#### Input records:

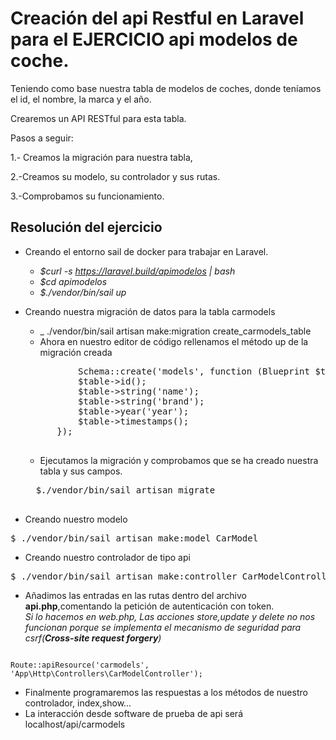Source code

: # Creación del api Restful en Laravel para el EJERCICIO api modelos de coche.
Teniendo como base nuestra tabla de modelos de coches, donde teníamos el id, el nombre, la marca y el año. 

Crearemos un API RESTful para esta tabla.

Pasos a seguir:

1.- Creamos la migración para nuestra tabla,

2.-Creamos su modelo, su controlador y sus rutas.

3.-Comprobamos su funcionamiento.

## Resolución del ejercicio
* Creando el entorno sail de docker para trabajar en Laravel.

    - _$curl -s https://laravel.build/apimodelos | bash_
    - _$cd apimodelos_
    - _$./vendor/bin/sail up_

* Creando nuestra migración de datos para la tabla carmodels
    - _ ./vendor/bin/sail artisan make:migration create_carmodels_table
    - Ahora en nuestro editor de código rellenamos el método up de la migración creada
    <pre>
            Schema::create('models', function (Blueprint $table) {
            $table->id();
            $table->string('name');
            $table->string('brand');
            $table->year('year');
            $table->timestamps();
        }); 
    </pre>
    - Ejecutamos la migración y comprobamos que se ha creado nuestra tabla y sus campos.
    <pre>
    $./vendor/bin/sail artisan migrate
    </pre>

* Creando nuestro modelo
<pre>
$ ./vendor/bin/sail artisan make:model CarModel
</pre>

* Creando nuestro controlador de tipo api
<pre>
$ ./vendor/bin/sail artisan make:controller CarModelController --api
</pre>

* Añadimos las entradas en las rutas dentro del archivo **api.php**,comentando la petición de autenticación con token.<br> _Si lo hacemos en web.php, Las acciones store,update y delete no nos funcionan porque se implementa el mecanismo de seguridad para csrf(__Cross-site request forgery__)_ 
<code>
Route::apiResource('carmodels', 'App\Http\Controllers\CarModelController');
</code>

* Finalmente programaremos las respuestas a los métodos de nuestro controlador, index,show...
* La interacción desde software de prueba de api será localhost/api/carmodels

#### Problem statement:
Every entry above should be duplicated exactly. Do not include the images.

#### Your solution:
Source code

: # Creación del api Restful en Laravel para el EJERCICIO api modelos de coche.
Teniendo como base nuestra tabla de modelos de coches, donde teníamos el id, el nombre, la marca y el año. 

Crearemos un API RESTful para esta tabla.

Pasos a seguir:

1.- Creamos la migración para nuestra tabla,

2.-Creamos su modelo, su controlador y sus rutas.

3.-Comprobamos su funcionamiento.

## Resolución del ejercicio
* Creando el entorno sail de docker para trabajar en Laravel.

    - _$curl -s https://laravel.build/apimodelos | bash_
    - _$cd apimodelos_
    - _$./vendor/bin/sail up_

* Creando nuestra migración de datos para la tabla carmodels
    - _ ./vendor/bin/sail artisan make:migration create_carmodels_table
    - Ahora en nuestro editor de código rellenamos el método up de la migración creada
    <pre>
            Schema::create('models', function (Blueprint $table) {
            $table->id();
            $table->string('name');
            $table->string('brand');
            $table->year('year');
            $table->timestamps();
        }); 
    </pre>
    - Ejecutamos la migración y comprobamos que se ha creado nuestra tabla y sus campos.
    <pre>
    $./vendor/bin/sail artisan migrate
    </pre>

* Creando nuestro modelo
<pre>
$ ./vendor/bin/sail artisan make:model CarModel
</pre>

* Creando nuestro controlador de tipo api
<pre>
$ ./vendor/bin/sail artisan make:controller CarModelController --api
</pre>

* Añadimos las entradas en las rutas dentro del archivo **api.php**,comentando la petición de autenticación con token.<br> _Si lo hacemos en web.php, Las acciones store,update y delete no nos funcionan porque se implementa el mecanismo de seguridad para csrf(__Cross-site request forgery__)_ 
<code>
Route::apiResource('carmodels', 'App\Http\Controllers\CarModelController');
</code>

* Finalmente programaremos las respuestas a los métodos de nuestro controlador, index,show...
* La interacción desde software de prueba de api será localhost/api/carmodels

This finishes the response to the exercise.